The outlook for the local economy continues to be optimistic for 2018, according to ANZ senior economist Joanne Masters, who predicts 3 per cent growth, but points out that rising interest rates will add to the already challenging mix of low wage growth and record debt for households.

Key points

  • Interest rates increases will add to an already challenging environment for  household spending
  • House price growth will be  much slower in 2018
  • Unemployment will continue to drop, but not as fast
  • China's debt-laden economy is a notable risk for Australia.

Houses prices and incomes to increase for Australians

In this video (filmed December 2017), Masters says interest rates are expected to rise by 0.5 per cent over 2018.

While rates are still historically low, the half a per cent increase across the year is expected to have an impact on the housing market, which started slowing in late-2017.

Housing price growth is expected to halve from a high of 11 per cent nationally in early 2017 to about 2.5 per cent by the end of 2018.

“It is going to feel weak, but housing price growth is still positive and interest rates, while higher, will be relatively modest by historical standards,” says Masters.

“We’ve had quite a strong housing cycle, not just in house prices, but residential construction as well, and that’s set to slow somewhat,” says Masters. “[Now, Australia’s economy] is being picked up by infrastructure spending and non-mining business investment.”

She says those newer forces driving our economic growth are investment led and won’t be apparent to the average person, who may not feel that ‘things are accelerating’.

What should be more apparent is that jobs growth has been very strong by historical standards (400,000 jobs in the 12 months to December 2017). Most of them were full-time, representing the highest level of growth since early 2008. However, that rate of increase is expected to drop back to about 15,000 to 20,000 new jobs each month this year, which will still be enough to see unemployment gradually decline.

Masters predicts a drop in unemployment from 5.5 per cent to 5.2 per cent by the end of 2018. This will help drive incomes up about 3 per cent – a figure broadly in line with the forecasts for consumption growth.

Australia’s economic risks in 2018

While China continues to be a very positive story for Australia in the medium-term – being a powerful source of demand for our goods and services – this makes it one of our biggest risks. A sharp slowdown in growth in China means it will demand less of our exports, not just directly, but through China’s links with the broader global economy.

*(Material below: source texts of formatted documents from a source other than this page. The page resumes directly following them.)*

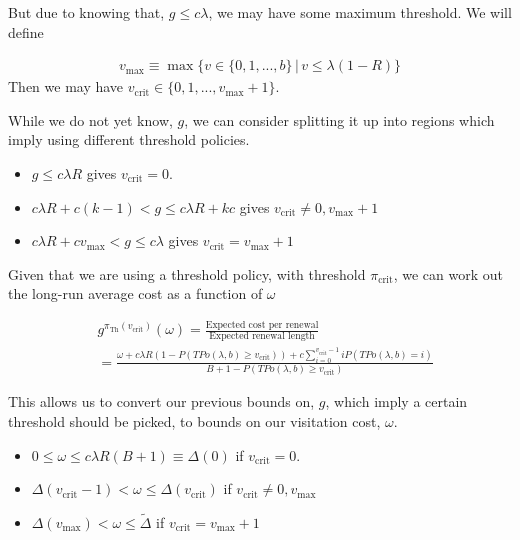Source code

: \documentclass[a4paper,10pt]{article}
\theoremstyle{definition}
\theoremstyle{definition}
\theoremstyle{remark}
\theoremstyle{definition}
\begin{document}
But due to knowing that, $g \leq c \lambda$, we may have some maximum threshold. We will define

\begin{align*}
v_{\text{max}} \equiv \max \{ v \in \{0,1,...,b \} \, | \, v \leq \lambda (1-R) \}
\end{align*}
Then we may have $v_{\text{crit}} \in \{0,1,...,v_{\text{max}}+1 \}$.

While we do not yet know, $g$, we can consider splitting it up into regions which imply using different threshold policies.

\begin{itemize}
\item $g \leq c \lambda R$ gives $v_{\text{crit}}=0$.

\item $c \lambda R +c(k-1) < g \leq c \lambda R + kc$ gives $v_{\text{crit}} \neq 0,v_{\text{max}}+1$

\item $c \lambda R + c v_{\text{max}} < g \leq c \lambda$ gives $v_{\text{crit}}=v_{\text{max}}+1$
\end{itemize}

Given that we are using a threshold policy, with threshold $\pi_{\text{crit}}$, we can work out the long-run average cost as a function of $\omega$

\begin{align*}
&g^{\pi_{\text{Th}}(v_{\text{crit}})}(\omega)=\frac{\text{Expected cost per renewal}}{\text{Expected renewal length}} \\
&= \frac{\omega + c \lambda R (1-P(TPo(\lambda,b) \geq v_{\text{crit}})) + c \sum\limits_{i=0}^{v_{\text{crit}}-1} i P(TPo(\lambda,b)=i)}{B+1-P(TPo(\lambda,b) \geq v_{\text{crit}})}
\end{align*}

This allows us to convert our previous bounds on, $g$, which imply a  certain threshold should be picked, to bounds on our visitation cost, $\omega$.

\begin{itemize}
\item $0 \leq \omega \leq c \lambda R (B+1) \equiv \Delta(0)$ if $v_{\text{crit}}=0$.

\item $\Delta(v_{\text{crit}}-1) < \omega \leq  \Delta(v_{\text{crit}})$ if $v_{\text{crit}} \neq 0,v_{\text{max}}$

\item $\Delta(v_{\text{max}}) < \omega \leq \widetilde{\Delta}$ if $v_{\text{crit}}=v_{\text{max}}+1$
\end{itemize}
\end{document}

“Australia is a small outward-looking economy, so the amount of leverage or debt in China is a concern, perhaps one of the biggest concerns for the global economy,” says Masters. “That needs to unwind at some point, something that’s likely to require a period of somewhat slower growth in China.”

She says we need a ‘soft landing’ for China’s economy, which will give time for Australia to adjust. But a ‘hard landing’ could send shockwaves through our economy.

Domestically, our biggest economic risk comes from households spending less as consumers face very high household debt and low wage growth.

“The consumer is the biggest part of our economy, representing about 60 per cent of our global domestic product, so if we saw consumption slowdown sharply, it would be very hard for the economy to attain those 3 per cent growth rates.”